Chichen Itza Marv Watson

Ancient Lost Cities Around the World

Ancient Lost Cities Around the World

25 November 2022

Around the world, there are countless wonderful and fascinating sights to see – but there are some historical sites that were lost from the world for hundreds of years. After being lost for hundreds, if not thousands, of years, magnificent ancient lost cities have been discovered and excavated by historians and archaeologists. Now they have been rediscovered, we can use them to learn about ancient civilisations.


In southwestern Iran, the ancient city of Persepolis was founded by Darius I in 518 BCE, taking over 100 years to complete. With stunningly intricate carvings covering the stone ruins, it is clear that this is a city fit for a King. Persepolis was designed to be the home of the government of the Achaemenid Empire, as well as a spectacle for receptions and festivals. With grandiose design and an immense political and cultural history, this is a bucket-list historical site.


This is surely one of the most famous ancient lost cities in the world – Pompeii. In 79 AD, Mount Vesuvius erupted spewing hot volcanic ash onto the city of Pompeii just below. In the eruption, ash descended on the city burying citizens, their homes, and their possessions, immediately leaving much of it intact. The city remains as a living statue – you can see a snapshot of an ancient civilization caught at the very moment it fell. With 12 square kilometres to explore, Pompeii is a unique archaeological site and a stunning lost city.

Machu Picchu

Machu Picchu, located in the Cusco region of Peru, is an Incan citadel located at a staggering altitude of 7972 ft. With luscious vistas of the mountainous Peruvian landscape surrounding and a well-preserved glimpse into the lives of the Incan empire, Machu Picchu was rediscovered in 1911 by Hiram Bingham. Since the Incans did not have a written language, all historical understanding of Machu Picchu is thanks to archaeological excavation and analysis. The “Lost City of the Incas” was likely constructed for Pachacuti and, in recent years, has become one of the world’s most visited tourist destinations.

Machu Picchu Errin Casano

Chichén Itzá

You’re probably familiar with the pyramids of Ancient Egypt, but many ancient civilisations, including the Mayans, famously constructed pyramid structures. Chichén Itzá is dominated by a stepped pyramid called the Temple of Kukulcán, built sometime between the 8th and 12 centuries AD. The surviving pyramids and observatories at the site highlight the incredible astronomical studies and discoveries that were made by the Maya-Toltec civilisation.

Mesa Verde

Mesa Verde is now a UNESCO recognised national park in Colorado, USA, but was once a cliff city of incredible beauty.
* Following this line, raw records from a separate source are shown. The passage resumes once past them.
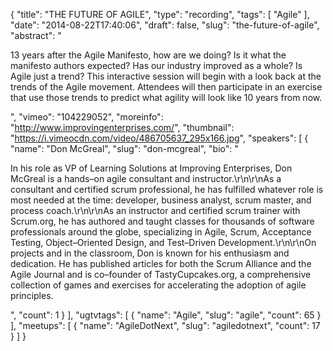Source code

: {
  "title": "THE FUTURE OF AGILE",
  "type": "recording",
  "tags": [
    "Agile"
  ],
  "date": "2014-08-22T17:40:06",
  "draft": false,
  "slug": "the-future-of-agile",
  "abstract": "<p>13 years after the Agile Manifesto, how are we doing? Is it what the manifesto authors expected? Has our industry improved as a whole? Is Agile just a trend? This interactive session will begin with a look back at the trends of the Agile movement. Attendees will then participate in an exercise that use those trends to predict what agility will look like 10 years from now.</p>",
  "vimeo": "104229052",
  "moreinfo": "http://www.improvingenterprises.com/",
  "thumbnail": "https://i.vimeocdn.com/video/486705637_295x166.jpg",
  "speakers": [
    {
      "name": "Don McGreal",
      "slug": "don-mcgreal",
      "bio": "<p>In his role as VP of Learning Solutions at Improving Enterprises, Don McGreal is a hands–on agile consultant and instructor.\r\n\r\nAs a consultant and certified scrum professional, he has fulfilled whatever role is most needed at the time: developer, business analyst, scrum master, and process coach.\r\n\r\nAs an instructor and certified scrum trainer with Scrum.org, he has authored and taught classes for thousands of software professionals around the globe, specializing in Agile, Scrum, Acceptance Testing, Object–Oriented Design, and Test–Driven Development.\r\n\r\nOn projects and in the classroom, Don is known for his enthusiasm and dedication. He has published articles for both the Scrum Alliance and the Agile Journal and is co–founder of TastyCupcakes.org, a comprehensive collection of games and exercises for accelerating the adoption of agile principles.</p>",
      "count": 1
    }
  ],
  "ugtvtags": [
    {
      "name": "Agile",
      "slug": "agile",
      "count": 65
    }
  ],
  "meetups": [
    {
      "name": "AgileDotNext",
      "slug": "agiledotnext",
      "count": 17
    }
  ]
}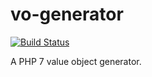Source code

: # vo-generator

[![Build Status](https://travis-ci.org/chrisharrison/vo-generator.svg?branch=master)](https://travis-ci.org/chrisharrison/vo-generator)

A PHP 7 value object generator.
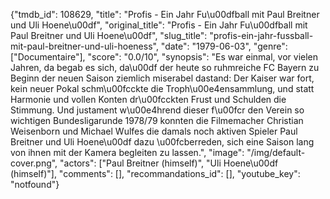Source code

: {"tmdb_id": 108629, "title": "Profis - Ein Jahr Fu\u00dfball mit Paul Breitner und Uli Hoene\u00df", "original_title": "Profis - Ein Jahr Fu\u00dfball mit Paul Breitner und Uli Hoene\u00df", "slug_title": "profis-ein-jahr-fussball-mit-paul-breitner-und-uli-hoeness", "date": "1979-06-03", "genre": ["Documentaire"], "score": "0.0/10", "synopsis": "Es war einmal, vor vielen Jahren, da begab es sich, da\u00df der heute so ruhmreiche FC Bayern zu Beginn der neuen Saison ziemlich miserabel dastand: Der Kaiser war fort, kein neuer Pokal schm\u00fcckte die Troph\u00e4ensammlung, und statt Harmonie und vollen Konten dr\u00fcckten Frust und Schulden die Stimmung. Und justament w\u00e4hrend dieser f\u00fcr den Verein so wichtigen Bundesligarunde 1978/79 konnten die Filmemacher Christian Weisenborn und Michael Wulfes die damals noch aktiven Spieler Paul Breitner und Uli Hoene\u00df dazu \u00fcberreden, sich eine Saison lang von ihnen mit der Kamera begleiten zu lassen.", "image": "/img/default-cover.png", "actors": ["Paul Breitner (himself)", "Uli Hoene\u00df (himself)"], "comments": [], "recommandations_id": [], "youtube_key": "notfound"}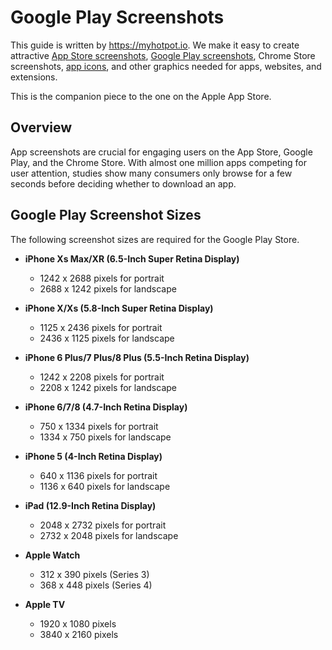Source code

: # Google Play Screenshots
This guide is written by https://myhotpot.io. We make it easy to create attractive [App Store screenshots](https://myhotpot.io/templates/iphone_xs_max?s=github), [Google Play screenshots](https://myhotpot.io/templates/samsung_s9?s=github), Chrome Store screenshots, [app icons](https://myhotpot.io/templates/app_store_icon), and other graphics needed for apps, websites, and extensions.

This is the companion piece to the one on the Apple App Store.

## Overview
App screenshots are crucial for engaging users on the App Store, Google Play, and the Chrome Store. With almost one million apps competing for user attention, studies show many consumers only browse for a few seconds before deciding whether to download an app.

## Google Play Screenshot Sizes

The following screenshot sizes are required for the Google Play Store.

* **iPhone Xs Max/XR (6.5-Inch Super Retina Display)**
  * 1242 x 2688 pixels for portrait
  * 2688 x 1242 pixels for landscape

* **iPhone X/Xs (5.8-Inch Super Retina Display)**
  * 1125 x 2436 pixels for portrait
  * 2436 x 1125 pixels for landscape

* **iPhone 6 Plus/7 Plus/8 Plus (5.5-Inch Retina Display)**
  * 1242 x 2208 pixels for portrait
  * 2208 x 1242 pixels for landscape

* **iPhone 6/7/8 (4.7-Inch Retina Display)**
  * 750 x 1334 pixels for portrait
  * 1334 x 750 pixels for landscape

* **iPhone 5 (4-Inch Retina Display)**
  * 640 x 1136 pixels for portrait
  * 1136 x 640 pixels for landscape

* **iPad (12.9-Inch Retina Display)**
  * 2048 x 2732 pixels for portrait
  * 2732 x 2048 pixels for landscape

* **Apple Watch**
  * 312 x 390 pixels (Series 3)
  * 368 x 448 pixels (Series 4)

* **Apple TV**
  * 1920 x 1080 pixels
  * 3840 x 2160 pixels
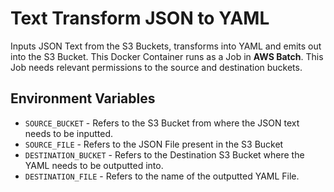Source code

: # Text Transform JSON to YAML

Inputs JSON Text from the S3 Buckets, transforms into YAML and emits out into the S3 Bucket. This Docker Container runs as a Job in **AWS Batch**. This Job needs relevant permissions to the source and destination buckets.  

## Environment Variables
- `SOURCE_BUCKET` - Refers to the S3 Bucket from where the JSON text needs to be inputted. 
- `SOURCE_FILE` - Refers to the JSON File present in the S3 Bucket
- `DESTINATION_BUCKET` - Refers to the Destination S3 Bucket where the YAML needs to be outputted into.
- `DESTINATION_FILE` - Refers to the name of the outputted YAML File.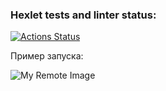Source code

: ### Hexlet tests and linter status:
[![Actions Status](https://github.com/LeatherDeerAU/java-project-61/workflows/hexlet-check/badge.svg)](https://github.com/LeatherDeerAU/java-project-61/actions)

Пример запуска:

![My Remote Image](https://sun9-61.userapi.com/impg/gGxGo4diyBHy_RdwvBfOo0gA60tG62mHrIVhsA/OA0xJdNGXrQ.jpg?size=706x370&quality=96&sign=c9c82359fd95644f9f1f31763f9abd17&type=album)
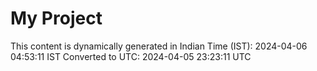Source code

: # My Project

This content is dynamically generated in Indian Time (IST): 2024-04-06 04:53:11 IST
Converted to UTC: 2024-04-05 23:23:11 UTC
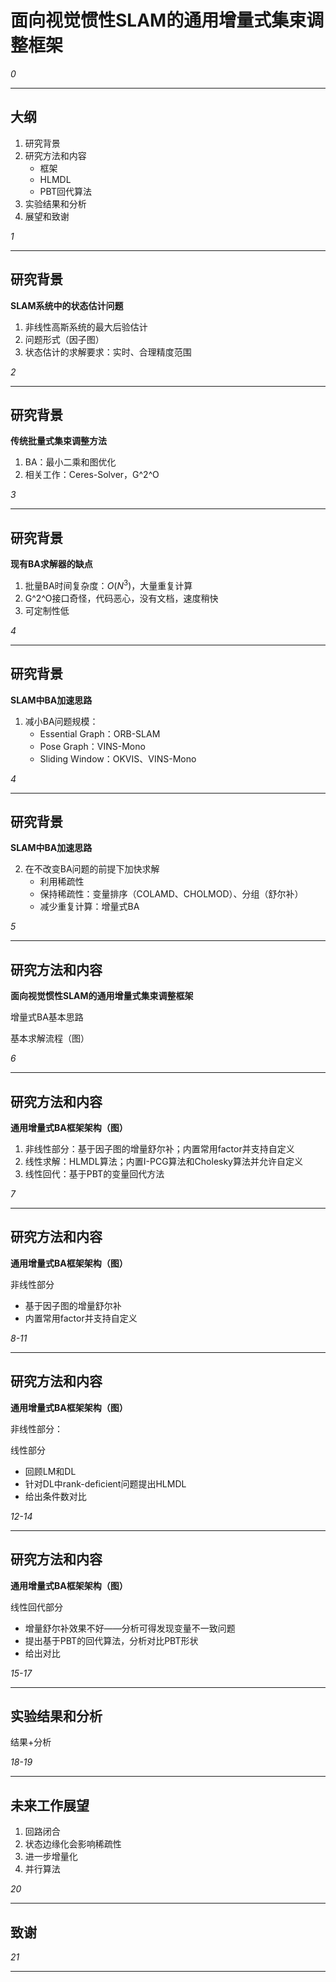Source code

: # 面向视觉惯性SLAM的通用增量式集束调整框架



_0_

---

## 大纲

1. 研究背景
2. 研究方法和内容
    - 框架
    - HLMDL
    - PBT回代算法
3. 实验结果和分析
4. 展望和致谢



_1_

---

## 研究背景

__SLAM系统中的状态估计问题__

1. 非线性高斯系统的最大后验估计
2. 问题形式（因子图）
3. 状态估计的求解要求：实时、合理精度范围



_2_

---

## 研究背景

__传统批量式集束调整方法__

1. BA：最小二乘和图优化
2. 相关工作：Ceres-Solver，G^2^O



_3_

___

## 研究背景

__现有BA求解器的缺点__

1. 批量BA时间复杂度：$O(N^3)​$，大量重复计算
2. G^2^O接口奇怪，代码恶心，没有文档，速度稍快
3. 可定制性低



_4_

---

## 研究背景

__SLAM中BA加速思路__

1. 减小BA问题规模：
    - Essential Graph：ORB-SLAM
    - Pose Graph：VINS-Mono
    - Sliding Window：OKVIS、VINS-Mono



_4_

---

## 研究背景

__SLAM中BA加速思路__

2. 在不改变BA问题的前提下加快求解
    - 利用稀疏性
    - 保持稀疏性：变量排序（COLAMD、CHOLMOD）、分组（舒尔补）
    - 减少重复计算：增量式BA



_5_

---

## 研究方法和内容

__面向视觉惯性SLAM的通用增量式集束调整框架__

增量式BA基本思路

基本求解流程（图）



_6_

---

## 研究方法和内容

__通用增量式BA框架架构（图）__

1. 非线性部分：基于因子图的增量舒尔补；内置常用factor并支持自定义
2. 线性求解：HLMDL算法；内置I-PCG算法和Cholesky算法并允许自定义
3. 线性回代：基于PBT的变量回代方法



_7_

---

## 研究方法和内容

__通用增量式BA框架架构（图）__

非线性部分

- 基于因子图的增量舒尔补
- 内置常用factor并支持自定义



_8-11_

---

## 研究方法和内容

__通用增量式BA框架架构（图）__

非线性部分：

线性部分

- 回顾LM和DL
- 针对DL中rank-deficient问题提出HLMDL
- 给出条件数对比



_12-14_

---

## 研究方法和内容

__通用增量式BA框架架构（图）__

线性回代部分

- 增量舒尔补效果不好——分析可得发现变量不一致问题
- 提出基于PBT的回代算法，分析对比PBT形状
- 给出对比



_15-17_

---

##  实验结果和分析

结果+分析

_18-19_

---

## 未来工作展望

1. 回路闭合
2. 状态边缘化会影响稀疏性
3. 进一步增量化
4. 并行算法



_20_

---

## 致谢



_21_

---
Inhabited by nomadic people as far back as 7500 BCE, the Mesa Verde National Park has long been a home for various American peoples, but is now best known for the Cliff Palace, which is considered to be the largest cliff dwelling in North America. This palace on the side of a cliff was abandoned in 1300 AD and left untouched until 1988, when this amazing city was rediscovered by cowboys.

Mesa Verde Rohaden

Skara Brae

Most of these ancient lost cities can be found around the world in exotic locations, but the United Kingdom has some lost cities of its own! On the Orkney archipelago of Scotland, there remains ruins of a stone-built Neolithic settlement – the best preserved in Western Europe. Dating back to 3180-2500 BCE, the condition of some structures at Skara Brae is truly amazing. Discovered following severe storms, an amateur excavation began a long journey to uncovering the true beauty of this lost city.


If you’re looking for somewhere to truly transport you to another world, this might just be the lost city you’ve been searching for! You can find Petra in modern day Jordan, but it was the capital of the Nabateans possibly as early as the 5th century BCE. Covering an area of 264 square kilometres, there is plenty to explore – from the intricate carved rock that makes up the city to the tombs that you might just recognise from films and TV. Rediscovered in 1812, this is a city that was culturally influential thousands of years ago and remains so today.

Petra Brian Kairuz


Xanadu has become widely known thanks to pop culture references ranging from Coleridge to Olivia Newton John – but has a deep cultural and historical meaning. Xanadu (or Shangdu as it is known) was the summer capital of the Yuan dynasty of China and is located in present-day Mongolia. Now a historical ruins site, Shangdu once housed over 100,000 people within its walls. Shangdu was designed and constructed in the 13th century AD and named by Kublai Khan, instilling it with historical importance and cultural heritage.


The historic Mosque city of Bagerhat is situated where the Ganges and the Brahmaputra rivers meet. Once known as Khalifatabad, this UNESCO World Heritage Site is in Bangladesh and comprises of 360 mosques, public buildings, mausoleums, and more. Bagerhat was founded in the 15th century and spans 50 square kilometres. With a dominantly Islamic architecture style, this lost city is something to behold. With domes and spires cast in terracotta and baked brick, as well as astoundingly well-preserved architecture, this is a lost city worth finding.